PTB (Belçika İşçi Partisi) ML ideolojiyi kendisine rehber edindiği iddiasındadır, tam da bu nedenle tanıdığımız klasik düzen partilerinden değildir. Bunun için de her daim burjuvazinin dikkatini üzerine çekmiştir. Nitekim Belçika burjuvazisinin algı operasyonları ile karşı karşıya kalmaktadır. Kitlelerden soyutlamak için “halen ML var mı?”, “ML’i canavar” gibi göstererek teşhir gayreti içerisindedir. Ama geleceğin Partisinin PTB olduğunu çok iyi bilmektedir. Gelişmeler, yaşanan süreç bunu göstermektedir. Bu seçimlerde bütün belediyelerde sandalye sayısını gözle görülür derecede çoğaltmıştır .PS’in  şimdiden zorunlu koalisyon ortağıdır. Bu yönde müzakereler ilerde kendini daha net gösterecektir. Bilgili, hatip yönleri ile dikkatleri üzerine çeken PTB başkanı Raoul Hedebouw’un partide oyların yükselmesinde büyük rolü olmuştur. Her nasılsa psikopat olduğu iddia edilen bir Türk tarafından, üstelik 1 Mayıs gibi bir günde bıçaklı saldırıya uğrayarak yaralanması halen sorgulanmaya muhtaçtır. Verilmek istenen mesajın ne olduğu ileride muhakkak ortaya çıkacaktır.

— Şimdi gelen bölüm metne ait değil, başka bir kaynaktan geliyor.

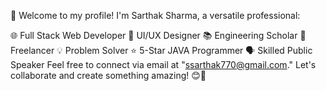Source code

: 👋 Welcome to my profile! I'm Sarthak Sharma, a versatile professional:

🌐 Full Stack Web Developer 
🎨 UI/UX Designer 
📚 Engineering Scholar
💼 Freelancer
💡 Problem Solver
⭐ 5-Star JAVA Programmer
🗣️ Skilled Public Speaker
Feel free to connect via email at "ssarthak770@gmail.com." Let's collaborate and create something amazing! 😊🚀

PS (Parti Sosyalist), yani sözde sosyalistler ülke çapında bütün belediyelerde halen çoğunluğu ellerinde bulundururken diğer yandan ciddi oy kaybına da uğramıştır. Aşağı yukarı bütün belediyelerde hezimete uğrayan MR (Reformcu Hareket)’in yerini Ecolo ile PTB adayları alacaktır. Brüksel bu şehirlerin başında gelmektedir. Mons’da ismi PS ile özdeşleşmiş olan İtalyan asıllı Elio Di Rupo’nun aldığı oylar ise hayal kırıklığı yarattı. Bu yüzden Ecolo ile İşçi Partisi zorunlu koalisyon ortakları olarak görünmektedir.

Türk cumhurbaşkanı Erdoğan’ın tüm coğrafyalarda hedefleri arasında olan “siyasal İslam”ın yaygınlaştırılması, iktidarlara sahip olması, olamazsa bile müdahalelerde bulunması artık herkes tarafından bilinen gerçeklerdir. Bunun için gayri resmi birrçok faaliyetleri gün yüzüne çıkmıştır. Saklı hiçbir şeyi kalmamıştır. Belçika’da sosyal medya, diyanet dolayısıyla camiiler ile siyasal partiler içerisine adaylarını sokarak müdahalelerde bulunmak başvurduğu yol ve yöntemlerdir. Bunların başında PS içerisinde Brüksel’e bağlı sadece Türklerin yoğun olarak yaşadığı Saint-Josse-ten-noode belediyesinde yeniden belediye başkanı seçilen Emir Kır gelmektedir. PS’in siyasal çizgisine ters düşmesine rağmen partiden ihraç edilmeyen Kır, Ermeni ve Kürt düşmanı kimliği ile tanınmaktadır. Zira PS oy kaygısıyla yaklaşmış, faşist bir kişinin Partide kalmasına göz yummuş, savunduğunu iddia ettiği değerlerinden taviz vermiştir.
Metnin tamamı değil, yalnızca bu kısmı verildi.